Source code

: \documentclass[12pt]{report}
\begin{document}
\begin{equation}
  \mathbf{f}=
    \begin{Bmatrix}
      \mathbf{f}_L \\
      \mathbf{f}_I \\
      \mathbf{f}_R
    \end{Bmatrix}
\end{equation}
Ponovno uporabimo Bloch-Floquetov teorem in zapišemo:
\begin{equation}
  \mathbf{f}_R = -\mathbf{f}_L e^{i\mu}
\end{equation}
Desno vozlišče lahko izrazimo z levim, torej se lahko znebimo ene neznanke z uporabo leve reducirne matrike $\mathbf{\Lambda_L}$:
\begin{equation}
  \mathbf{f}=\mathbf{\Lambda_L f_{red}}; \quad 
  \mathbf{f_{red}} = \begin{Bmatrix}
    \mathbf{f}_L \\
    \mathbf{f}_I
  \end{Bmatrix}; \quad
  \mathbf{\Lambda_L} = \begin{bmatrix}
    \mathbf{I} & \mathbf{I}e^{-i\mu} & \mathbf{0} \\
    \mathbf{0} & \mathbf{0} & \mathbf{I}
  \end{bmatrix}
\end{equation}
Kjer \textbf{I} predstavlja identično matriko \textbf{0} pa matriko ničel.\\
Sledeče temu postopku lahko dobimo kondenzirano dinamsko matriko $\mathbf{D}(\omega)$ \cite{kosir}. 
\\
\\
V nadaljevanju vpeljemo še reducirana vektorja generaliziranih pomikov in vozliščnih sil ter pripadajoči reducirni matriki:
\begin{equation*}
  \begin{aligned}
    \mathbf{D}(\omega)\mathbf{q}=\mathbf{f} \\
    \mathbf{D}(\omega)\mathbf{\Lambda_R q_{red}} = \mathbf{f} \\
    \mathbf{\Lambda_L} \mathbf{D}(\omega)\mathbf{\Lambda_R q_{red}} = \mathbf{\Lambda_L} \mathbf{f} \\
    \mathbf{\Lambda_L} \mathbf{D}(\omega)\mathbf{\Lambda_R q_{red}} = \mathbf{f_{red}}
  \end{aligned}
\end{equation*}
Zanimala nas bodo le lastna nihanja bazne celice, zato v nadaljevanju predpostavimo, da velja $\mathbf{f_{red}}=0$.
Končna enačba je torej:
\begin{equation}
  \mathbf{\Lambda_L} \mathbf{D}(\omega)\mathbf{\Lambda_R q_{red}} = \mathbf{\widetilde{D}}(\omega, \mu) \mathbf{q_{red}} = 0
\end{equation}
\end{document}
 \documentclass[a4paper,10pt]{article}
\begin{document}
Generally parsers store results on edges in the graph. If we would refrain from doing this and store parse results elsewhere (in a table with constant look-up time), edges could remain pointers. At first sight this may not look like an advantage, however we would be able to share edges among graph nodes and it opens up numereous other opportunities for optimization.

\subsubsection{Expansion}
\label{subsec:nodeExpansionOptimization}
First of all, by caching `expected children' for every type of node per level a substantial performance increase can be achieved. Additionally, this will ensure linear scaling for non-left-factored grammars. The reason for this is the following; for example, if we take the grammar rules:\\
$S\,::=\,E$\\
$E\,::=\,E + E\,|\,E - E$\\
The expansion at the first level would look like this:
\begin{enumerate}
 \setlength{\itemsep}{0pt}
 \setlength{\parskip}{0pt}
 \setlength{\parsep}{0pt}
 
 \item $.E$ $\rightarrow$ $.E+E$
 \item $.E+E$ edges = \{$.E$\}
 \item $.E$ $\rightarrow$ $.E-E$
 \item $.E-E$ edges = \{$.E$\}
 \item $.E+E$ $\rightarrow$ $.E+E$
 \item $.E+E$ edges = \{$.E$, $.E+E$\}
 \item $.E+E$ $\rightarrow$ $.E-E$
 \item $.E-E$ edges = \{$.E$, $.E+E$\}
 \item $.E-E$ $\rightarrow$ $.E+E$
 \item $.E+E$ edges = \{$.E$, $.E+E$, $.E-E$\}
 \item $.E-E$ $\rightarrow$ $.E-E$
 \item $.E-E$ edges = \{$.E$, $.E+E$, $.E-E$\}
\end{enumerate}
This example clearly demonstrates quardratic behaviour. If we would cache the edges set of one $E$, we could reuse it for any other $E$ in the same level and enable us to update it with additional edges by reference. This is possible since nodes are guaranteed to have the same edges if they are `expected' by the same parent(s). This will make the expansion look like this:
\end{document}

* **Exercise**
Return every entry above with nothing altered.

* **Exercise response**
Source code

: \documentclass[12pt]{report}
\begin{document}
\begin{equation}
  \mathbf{f}=
    \begin{Bmatrix}
      \mathbf{f}_L \\
      \mathbf{f}_I \\
      \mathbf{f}_R
    \end{Bmatrix}
\end{equation}
Ponovno uporabimo Bloch-Floquetov teorem in zapišemo:
\begin{equation}
  \mathbf{f}_R = -\mathbf{f}_L e^{i\mu}
\end{equation}
Desno vozlišče lahko izrazimo z levim, torej se lahko znebimo ene neznanke z uporabo leve reducirne matrike $\mathbf{\Lambda_L}$:
\begin{equation}
  \mathbf{f}=\mathbf{\Lambda_L f_{red}}; \quad 
  \mathbf{f_{red}} = \begin{Bmatrix}
    \mathbf{f}_L \\
    \mathbf{f}_I
  \end{Bmatrix}; \quad
  \mathbf{\Lambda_L} = \begin{bmatrix}
    \mathbf{I} & \mathbf{I}e^{-i\mu} & \mathbf{0} \\
    \mathbf{0} & \mathbf{0} & \mathbf{I}
  \end{bmatrix}
\end{equation}
Kjer \textbf{I} predstavlja identično matriko \textbf{0} pa matriko ničel.\\
Sledeče temu postopku lahko dobimo kondenzirano dinamsko matriko $\mathbf{D}(\omega)$ \cite{kosir}. 
\\
\\
V nadaljevanju vpeljemo še reducirana vektorja generaliziranih pomikov in vozliščnih sil ter pripadajoči reducirni matriki:
\begin{equation*}
  \begin{aligned}
    \mathbf{D}(\omega)\mathbf{q}=\mathbf{f} \\
    \mathbf{D}(\omega)\mathbf{\Lambda_R q_{red}} = \mathbf{f} \\
    \mathbf{\Lambda_L} \mathbf{D}(\omega)\mathbf{\Lambda_R q_{red}} = \mathbf{\Lambda_L} \mathbf{f} \\
    \mathbf{\Lambda_L} \mathbf{D}(\omega)\mathbf{\Lambda_R q_{red}} = \mathbf{f_{red}}
  \end{aligned}
\end{equation*}
Zanimala nas bodo le lastna nihanja bazne celice, zato v nadaljevanju predpostavimo, da velja $\mathbf{f_{red}}=0$.
Končna enačba je torej:
\begin{equation}
  \mathbf{\Lambda_L} \mathbf{D}(\omega)\mathbf{\Lambda_R q_{red}} = \mathbf{\widetilde{D}}(\omega, \mu) \mathbf{q_{red}} = 0
\end{equation}
\end{document}
 \documentclass[a4paper,10pt]{article}
\begin{document}
Generally parsers store results on edges in the graph. If we would refrain from doing this and store parse results elsewhere (in a table with constant look-up time), edges could remain pointers. At first sight this may not look like an advantage, however we would be able to share edges among graph nodes and it opens up numereous other opportunities for optimization.

\subsubsection{Expansion}
\label{subsec:nodeExpansionOptimization}
First of all, by caching `expected children' for every type of node per level a substantial performance increase can be achieved. Additionally, this will ensure linear scaling for non-left-factored grammars. The reason for this is the following; for example, if we take the grammar rules:\\
$S\,::=\,E$\\
$E\,::=\,E + E\,|\,E - E$\\
The expansion at the first level would look like this:
\begin{enumerate}
 \setlength{\itemsep}{0pt}
 \setlength{\parskip}{0pt}
 \setlength{\parsep}{0pt}
 
 \item $.E$ $\rightarrow$ $.E+E$
 \item $.E+E$ edges = \{$.E$\}
 \item $.E$ $\rightarrow$ $.E-E$
 \item $.E-E$ edges = \{$.E$\}
 \item $.E+E$ $\rightarrow$ $.E+E$
 \item $.E+E$ edges = \{$.E$, $.E+E$\}
 \item $.E+E$ $\rightarrow$ $.E-E$
 \item $.E-E$ edges = \{$.E$, $.E+E$\}
 \item $.E-E$ $\rightarrow$ $.E+E$
 \item $.E+E$ edges = \{$.E$, $.E+E$, $.E-E$\}
 \item $.E-E$ $\rightarrow$ $.E-E$
 \item $.E-E$ edges = \{$.E$, $.E+E$, $.E-E$\}
\end{enumerate}
This example clearly demonstrates quardratic behaviour. If we would cache the edges set of one $E$, we could reuse it for any other $E$ in the same level and enable us to update it with additional edges by reference. This is possible since nodes are guaranteed to have the same edges if they are `expected' by the same parent(s). This will make the expansion look like this:
\end{document}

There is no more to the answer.